Alunos da 1ª à 8ª série da rede municipal não conseguem ler enunciados de questões; município muda sistema de ensino

Escolas de Santos têm 1.493 analfabetos

Moacyr Lopes Junior - Folha Imagem
Anderson, 7 (nome fictício), aluno da primeira série, mostra palavras que escreveu com auxílio da mãe, que soletrou-as para ele


FAUSTO SIQUEIRA
DA AGÊNCIA FOLHA, EM SANTOS

Pelo menos 4% dos 36 mil estudantes da 1ª à 8ª série da rede municipal de Santos (SP) são analfabetos, segundo classificação da Secretaria da Educação, resultante de um provão aplicado pela prefeitura da cidade, a maior do litoral paulista.
Esses 1.493 alunos entregaram em branco as provas de português, matemática, ciências, história, geografia e inglês porque não conseguiram ler o enunciado das questões, segundo a secretária municipal Jossélia Fontoura.

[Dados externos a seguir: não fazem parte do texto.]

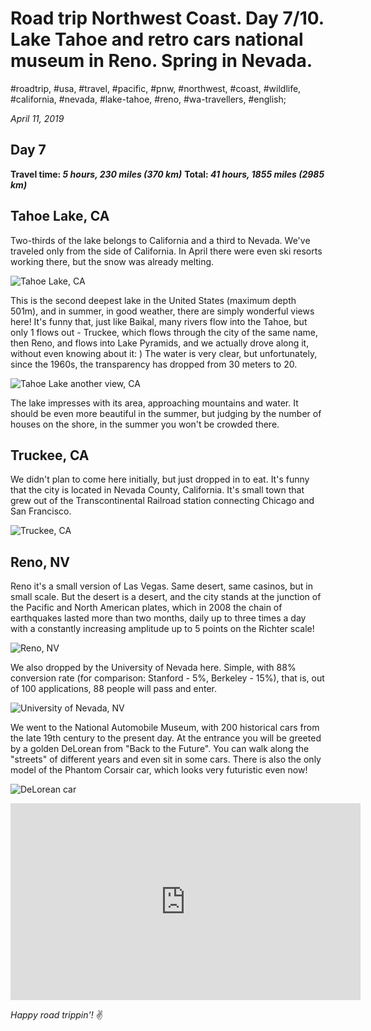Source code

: # Road trip Northwest Coast. Day 7/10. Lake Tahoe and retro cars national museum in Reno. Spring in Nevada.

#roadtrip, #usa, #travel, #pacific, #pnw, #northwest, #coast, #wildlife, #california, #nevada, #lake-tahoe, #reno, #wa-travellers, #english;

_April 11, 2019_

## Day 7

**Travel time: _5 hours, 230 miles (370 km)_**
**Total: _41 hours, 1855 miles (2985 km)_**

## Tahoe Lake, CA

Two-thirds of the lake belongs to California and a third to Nevada. We've traveled only from the side of California. In April there were even ski resorts working there, but the snow was already melting.

![Tahoe Lake, CA](/images/road-trip-northwest-coast-day-7-10-lake-tahoe-and-retro-cars-national-museum-in-reno-spring-in-nevada/tahoe_lake.jpg)

This is the second deepest lake in the United States (maximum depth 501m), and in summer, in good weather, there are simply wonderful views here! It's funny that, just like Baikal, many rivers flow into the Tahoe, but only 1 flows out - Truckee, which flows through the city of the same name, then Reno, and flows into Lake Pyramids, and we actually drove along it, without even knowing about it: ) The water is very clear, but unfortunately, since the 1960s, the transparency has dropped from 30 meters to 20.

![Tahoe Lake another view, CA](/images/road-trip-northwest-coast-day-7-10-lake-tahoe-and-retro-cars-national-museum-in-reno-spring-in-nevada/tahoe_lake_2.jpg)

The lake impresses with its area, approaching mountains and water. It should be even more beautiful in the summer, but judging by the number of houses on the shore, in the summer you won't be crowded there.

## Truckee, CA
We didn't plan to come here initially, but just dropped in to eat. It's funny that the city is located in Nevada County, California. It's small town that grew out of the Transcontinental Railroad station connecting Chicago and San Francisco.

![Truckee, CA](/images/road-trip-northwest-coast-day-7-10-lake-tahoe-and-retro-cars-national-museum-in-reno-spring-in-nevada/truckee.jpg)

## Reno, NV
Reno it's a small version of Las Vegas. Same desert, same casinos, but in small scale. But the desert is a desert, and the city stands at the junction of the Pacific and North American plates, which in 2008 the chain of earthquakes lasted more than two months, daily up to three times a day with a constantly increasing amplitude up to 5 points on the Richter scale!

![Reno, NV](/images/road-trip-northwest-coast-day-7-10-lake-tahoe-and-retro-cars-national-museum-in-reno-spring-in-nevada/reno.jpg)

We also dropped by the University of Nevada here. Simple, with 88% conversion rate (for comparison: Stanford - 5%, Berkeley - 15%), that is, out of 100 applications, 88 people will pass and enter.

![University of Nevada, NV](/images/road-trip-northwest-coast-day-7-10-lake-tahoe-and-retro-cars-national-museum-in-reno-spring-in-nevada/nevada_university.jpg)

We went to the National Automobile Museum, with 200 historical cars from the late 19th century to the present day. At the entrance you will be greeted by a golden DeLorean from "Back to the Future". You can walk along the "streets" of different years and even sit in some cars. There is also the only model of the Phantom Corsair car, which looks very futuristic even now!

![DeLorean car](/images/road-trip-northwest-coast-day-7-10-lake-tahoe-and-retro-cars-national-museum-in-reno-spring-in-nevada/delorean.jpg)

<iframe width="560" height="315" src="https://www.youtube.com/embed/mq0kMMpn-Yc" frameborder="0" allow="accelerometer; autoplay; encrypted-media; gyroscope; picture-in-picture" allowfullscreen></iframe>

_Happy road trippin'!_ :v:
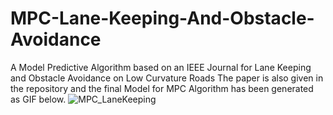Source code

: # MPC-Lane-Keeping-And-Obstacle-Avoidance
 A Model Predictive Algorithm based on an IEEE Journal for Lane Keeping and Obstacle Avoidance on Low Curvature Roads
The paper is also given in the repository and the final Model for MPC Algorithm has been generated as GIF below.
![MPC_LaneKeeping](https://github.com/FarrukhAijaz/MPC-Lane-Keeping-And-Obstacle-Avoidance/assets/164540895/12f1d4b7-2f4f-409f-a349-91108a11dd76)
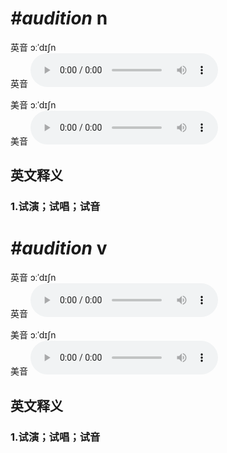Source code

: # ***\#audition*** n
英音 ɔːˈdɪʃn  
英音
<audio src="./media/audition n1_AAC.aac" controls="controls"></audio>

美音 ɔːˈdɪʃn  
美音
<audio src="./media/audition n2_AAC.aac" controls="controls"></audio>



  

英文释义
---
### 1.**试演；试唱；试音**  


# ***\#audition*** v
英音 ɔːˈdɪʃn  
英音
<audio src="./media/audition v1_AAC.aac" controls="controls"></audio>

美音 ɔːˈdɪʃn  
美音
<audio src="./media/audition v2_AAC.aac" controls="controls"></audio>



  

英文释义
---
### 1.**试演；试唱；试音**  



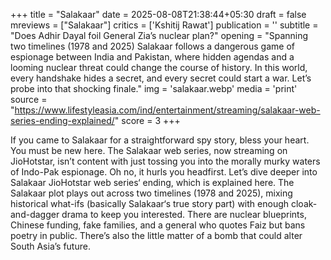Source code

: +++
title = "Salakaar"
date = 2025-08-08T21:38:44+05:30
draft = false
mreviews = ["Salakaar"]
critics = ['Kshitij Rawat']
publication = ''
subtitle = "Does Adhir Dayal foil General Zia’s nuclear plan?"
opening = "Spanning two timelines (1978 and 2025) Salakaar follows a dangerous game of espionage between India and Pakistan, where hidden agendas and a looming nuclear threat could change the course of history. In this world, every handshake hides a secret, and every secret could start a war. Let’s probe into that shocking finale."
img = 'salakaar.webp'
media = 'print'
source = "https://www.lifestyleasia.com/ind/entertainment/streaming/salakaar-web-series-ending-explained/"
score = 3
+++

If you came to Salakaar for a straightforward spy story, bless your heart. You must be new here. The Salakaar web series, now streaming on JioHotstar, isn’t content with just tossing you into the morally murky waters of Indo-Pak espionage. Oh no, it hurls you headfirst. Let’s dive deeper into Salakaar JioHotstar web series‘ ending, which is explained here. The Salakaar plot plays out across two timelines (1978 and 2025), mixing historical what-ifs (basically Salakaar‘s true story part) with enough cloak-and-dagger drama to keep you interested. There are nuclear blueprints, Chinese funding, fake families, and a general who quotes Faiz but bans poetry in public. There’s also the little matter of a bomb that could alter South Asia’s future.
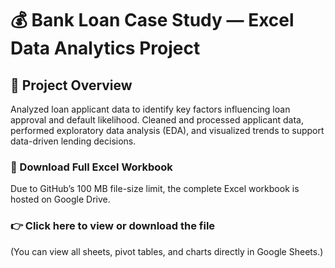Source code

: # 💰 Bank Loan Case Study — Excel Data Analytics Project
## 📄 Project Overview

Analyzed loan applicant data to identify key factors influencing loan approval and default likelihood.
Cleaned and processed applicant data, performed exploratory data analysis (EDA), and visualized trends to support data-driven lending decisions.

### 📂 Download Full Excel Workbook

Due to GitHub’s 100 MB file-size limit, the complete Excel workbook is hosted on Google Drive.

### 👉 Click here to view or download the file

(You can view all sheets, pivot tables, and charts directly in Google Sheets.)
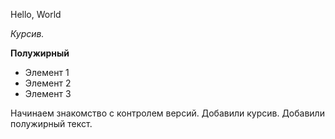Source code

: Hello, World

*Курсив.*

**Полужирный**

* Элемент 1
* Элемент 2
* Элемент 3

Начинаем знакомство с контролем версий.
Добавили курсив.
Добавили полужирный текст.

O exame, realizado no mês passado, foi o primeiro dos quatro provões bimestrais previstos no sistema de progressão avaliada adotado neste ano pela prefeitura. O sistema reinstituiu a nota e a frequência mínimas como requisitos para a aprovação dos alunos, em substituição à progressão continuada, que vigorou na rede municipal entre 1998 e 2001.

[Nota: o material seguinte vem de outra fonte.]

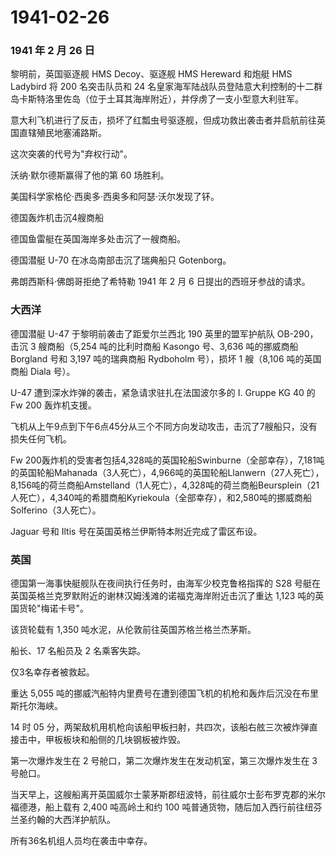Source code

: # 1941-02-26

### 1941 年 2 月 26 日

黎明前，英国驱逐舰 HMS Decoy、驱逐舰 HMS Hereward 和炮艇 HMS Ladybird 将
200 名突击队员和 24
名皇家海军陆战队员登陆意大利控制的十二群岛卡斯特洛里佐岛（位于土耳其海岸附近），并俘虏了一支小型意大利驻军。

意大利飞机进行了反击，损坏了红瓢虫号驱逐舰，但成功救出袭击者并启航前往英国直辖殖民地塞浦路斯。

这次突袭的代号为"弃权行动"。

沃纳·默尔德斯赢得了他的第 60 场胜利。

美国科学家格伦·西奥多·西奥多和阿瑟·沃尔发现了钚。

德国轰炸机击沉4艘商船

德国鱼雷艇在英国海岸多处击沉了一艘商船。

德国潜艇 U-70 在冰岛南部击沉了瑞典船只 Gotenborg。

弗朗西斯科·佛朗哥拒绝了希特勒 1941 年 2 月 6 日提出的西班牙参战的请求。

### 大西洋

德国潜艇 U-47 于黎明前袭击了距爱尔兰西北 190 英里的盟军护航队
OB-290，击沉 3 艘商船（5,254 吨的比利时商船 Kasongo 号、3,636
吨的挪威商船 Borgland 号和 3,197 吨的瑞典商船 Rydboholm 号），损坏 1
艘（8,106 吨的英国商船 Diala 号）。

U-47 遭到深水炸弹的袭击，紧急请求驻扎在法国波尔多的 I. Gruppe KG 40 的
Fw 200 轰炸机支援。

飞机从上午9点到下午6点45分从三个不同方向发动攻击，击沉了7艘船只，没有损失任何飞机。

Fw
200轰炸机的受害者包括4,328吨的英国轮船Swinburne（全部幸存），7,181吨的英国轮船Mahanada（3人死亡），4,966吨的英国轮船Llanwern（27人死亡），8,156吨的荷兰商船Amstelland（1人死亡），4,328吨的荷兰商船Beursplein（21人死亡），4,340吨的希腊商船Kyriekoula（全部幸存），和2,580吨的挪威商船Solferino（3人死亡）。

Jaguar 号和 Iltis 号在英国英格兰伊斯特本附近完成了雷区布设。

### 英国

德国第一海事快艇舰队在夜间执行任务时，由海军少校克鲁格指挥的 S28
号艇在英国英格兰克罗默附近的谢林汉姆浅滩的诺福克海岸附近击沉了重达 1,123
吨的英国货轮"梅诺卡号"。

该货轮载有 1,350 吨水泥，从伦敦前往英国苏格兰格兰杰茅斯。

船长、17 名船员及 2 名乘客失踪。

仅3名幸存者被救起。

重达 5,055
吨的挪威汽船特内里费号在遭到德国飞机的机枪和轰炸后沉没在布里斯托尔海峡。

14 时 05
分，两架敌机用机枪向该船甲板扫射，共四次，该船右舷三次被炸弹直接击中，甲板板块和船侧的几块钢板被炸毁。

第一次爆炸发生在 2 号舱口，第二次爆炸发生在发动机室，第三次爆炸发生在 3
号舱口。

当天早上，这艘船离开英国威尔士蒙茅斯郡纽波特，前往威尔士彭布罗克郡的米尔福德港，船上载有
2,400 吨高岭土和约 100
吨普通货物，随后加入西行前往纽芬兰圣约翰的大西洋护航队。

所有36名机组人员均在袭击中幸存。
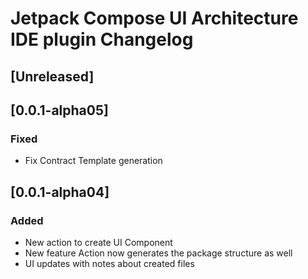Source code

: <!-- Keep a Changelog guide -> https://keepachangelog.com -->

# Jetpack Compose UI Architecture IDE plugin  Changelog

## [Unreleased]

## [0.0.1-alpha05]
### Fixed
- Fix Contract Template generation

## [0.0.1-alpha04]
### Added
- New action to create UI Component
- New feature Action now generates the package structure as well
- UI updates with notes about created files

Adotada nas escolas estaduais no governo Mário Covas (PSDB), a progressão continuada estabeleceu ciclos de quatro anos, dentro dos quais o estudante não repete, ainda que não domine o conteúdo das disciplinas.
Com base na Lei de Diretrizes e Bases da Educação, que permite as prefeituras definirem o modelo pedagógico a ser aplicado no ensino municipal, a Prefeitura de Santos (gerida pelo PPB) decidiu abolir a progressão continuada, qualificada como método de "promoção automática" dos alunos.

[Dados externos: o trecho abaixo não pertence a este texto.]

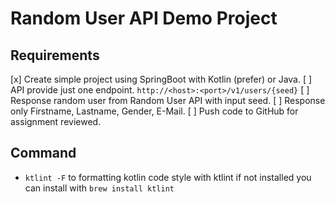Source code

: # Random User API Demo Project

## Requirements

[x] Create simple project using SpringBoot with Kotlin (prefer) or Java.
[ ] API provide just one endpoint.
`http://<host>:<port>/v1/users/{seed}`
[ ] Response random user from Random User API with input seed.
[ ] Response only Firstname, Lastname, Gender, E-Mail.
[ ] Push code to GitHub for assignment reviewed.

## Command

- `ktlint -F` to formatting kotlin code style with ktlint
  if not installed you can install with `brew install ktlint`
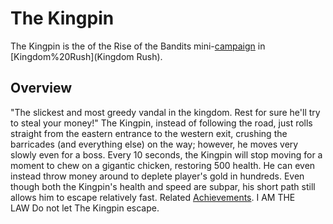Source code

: # The Kingpin

The Kingpin is the of the Rise of the Bandits mini-[campaign](campaign) in [Kingdom%20Rush](Kingdom Rush).
## Overview

"The slickest and most greedy vandal in the kingdom. Rest for sure he'll try to steal your money!"
The Kingpin, instead of following the road, just rolls straight from the eastern entrance to the western exit, crushing the barricades (and everything else) on the way; however, he moves very slowly even for a boss. Every 10 seconds, the Kingpin will stop moving for a moment to chew on a gigantic chicken, restoring 500 health. He can even instead throw money around to deplete player's gold in hundreds. Even though both the Kingpin's health and speed are subpar, his short path still allows him to escape relatively fast.
Related [Achievements](Achievements).
I AM THE LAW Do not let The Kingpin escape.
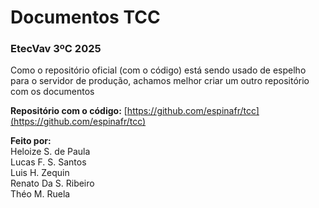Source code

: # Documentos TCC
### EtecVav 3ºC 2025
Como o repositório oficial (com o código) está sendo usado de espelho para o servidor de produção, achamos melhor criar um outro repositório com os documentos

**Repositório com o código:** [https://github.com/espinafr/tcc](https://github.com/espinafr/tcc)

**Feito por:**
<br>Heloize S. de Paula
<br>Lucas F. S. Santos
<br>Luis H. Zequin
<br>Renato Da S. Ribeiro
<br>Théo M. Ruela
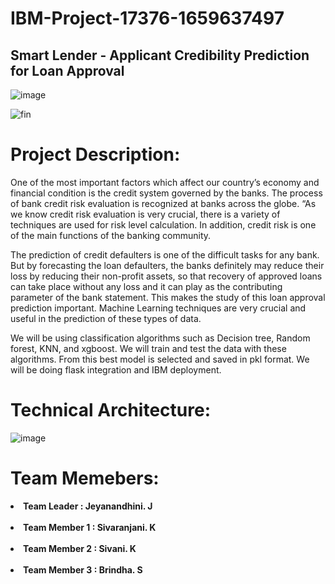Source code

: # IBM-Project-17376-1659637497
## Smart Lender - Applicant Credibility Prediction for Loan Approval

![image](https://user-images.githubusercontent.com/102270819/200170709-642d51ee-2c17-4e4e-82b2-d4b9bb520886.png)

![fin](https://user-images.githubusercontent.com/102854779/204085643-2411d8fc-2720-48b3-8870-b4c0e6f95c2c.jpg)


# Project Description:

One of the most important factors which affect our country’s economy and financial condition is the credit system governed by the banks. The process of bank credit risk evaluation is recognized at banks across the globe. “As we know credit risk evaluation is very crucial, there is a variety of techniques are used for risk level calculation. In addition, credit risk is one of the main functions of the banking community.

The prediction of credit defaulters is one of the difficult tasks for any bank. But by forecasting the loan defaulters, the banks definitely may reduce their loss by reducing their non-profit assets, so that recovery of approved loans can take place without any loss and it can play as the contributing parameter of the bank statement. This makes the study of this loan approval prediction important. Machine Learning techniques are very crucial and useful in the prediction of these types of data.

We will be using classification algorithms such as Decision tree, Random forest, KNN, and xgboost. We will train and test the data with these algorithms. From this best model is selected and saved in pkl format. We will be doing flask integration and IBM deployment.


# Technical Architecture:
![image](https://user-images.githubusercontent.com/102270819/200171078-a829d7ec-07d5-4cda-91b7-c0b7b119b53f.png)

# Team Memebers:
<b><li>Team Leader     : Jeyanandhini. J</li><b><br>
  <b><li>Team Member 1   : Sivaranjani. K</li><b><br>
    <b><li>Team Member 2   : Sivani. K</li><b><br>
      <b><li>Team Member 3   : Brindha. S</li><b><br>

Por isso, a maioria não conseguiu obter no provão a nota mínima (6) estipulada pela secretaria. Os alunos com pior desempenho foram os da 6ª série, na qual 93,4% tiveram notas inferiores a 6. O melhor aproveitamento ocorreu na 1ª série -20,3% não alcançaram a nota mínima. No censo escolar 2001, divulgado na semana passada pelo Ministério da Educação, o índice de reprovados, em 2001, em todo o país, no ensino fundamental foi 10,8%.
"Já tínhamos uma visão do problema, mas não imaginávamos que fosse tão alarmante", disse Jossélia Fontoura, que anunciou um "megamutirão" para recuperar os analfabetos e os alunos com "defasagem de conhecimento".
Para ela, as notas no provão refletiram o "desastre" da progressão continuada. "Falta hábito de estudo. Os alunos não estavam acostumados à avaliação, não havia cobrança de nota. Com isso, a família se distanciou, e a criança passou a chegar à série seguinte sem o pré-requisito da anterior."
Integrante do Conselho Municipal de Educação, Maria Luiza Carballo Lopes disse que os resultados só não foram piores devido à "boa vontade" de professores.
"Alguns professores acompanharam alunos linha a linha, exercício por exercício. Se a prova estivesse só na mão da criança, seria zero para quase todos. A ajuda do professor não deixou que o resultado fosse ainda mais caótico", afirmou a conselheira, que trabalhou como fiscal nas salas de aula durante o provão.
A presidente da Associação de Pais e Amigos de Escolas Públicas da Baixada Santista, Maria Ferreira Tavares, disse que a entidade reunir pais para discutir a questão. "Estou apavorada. Os pais terão de ser parceiros porque, sozinha, a instituição escola não vai conseguir reverter isso."
O prefeito Beto Mansur (PPB) afirmou que está descartado o retorno à progressão continuada, mesmo se houver um índice elevado de repetência. Caso o ano letivo terminasse hoje, a maior parte dos alunos da rede municipal estaria reprovada. "Até dezembro, essa molecada vai ter de rachar de estudar para passar de ano", afirmou o pepebista.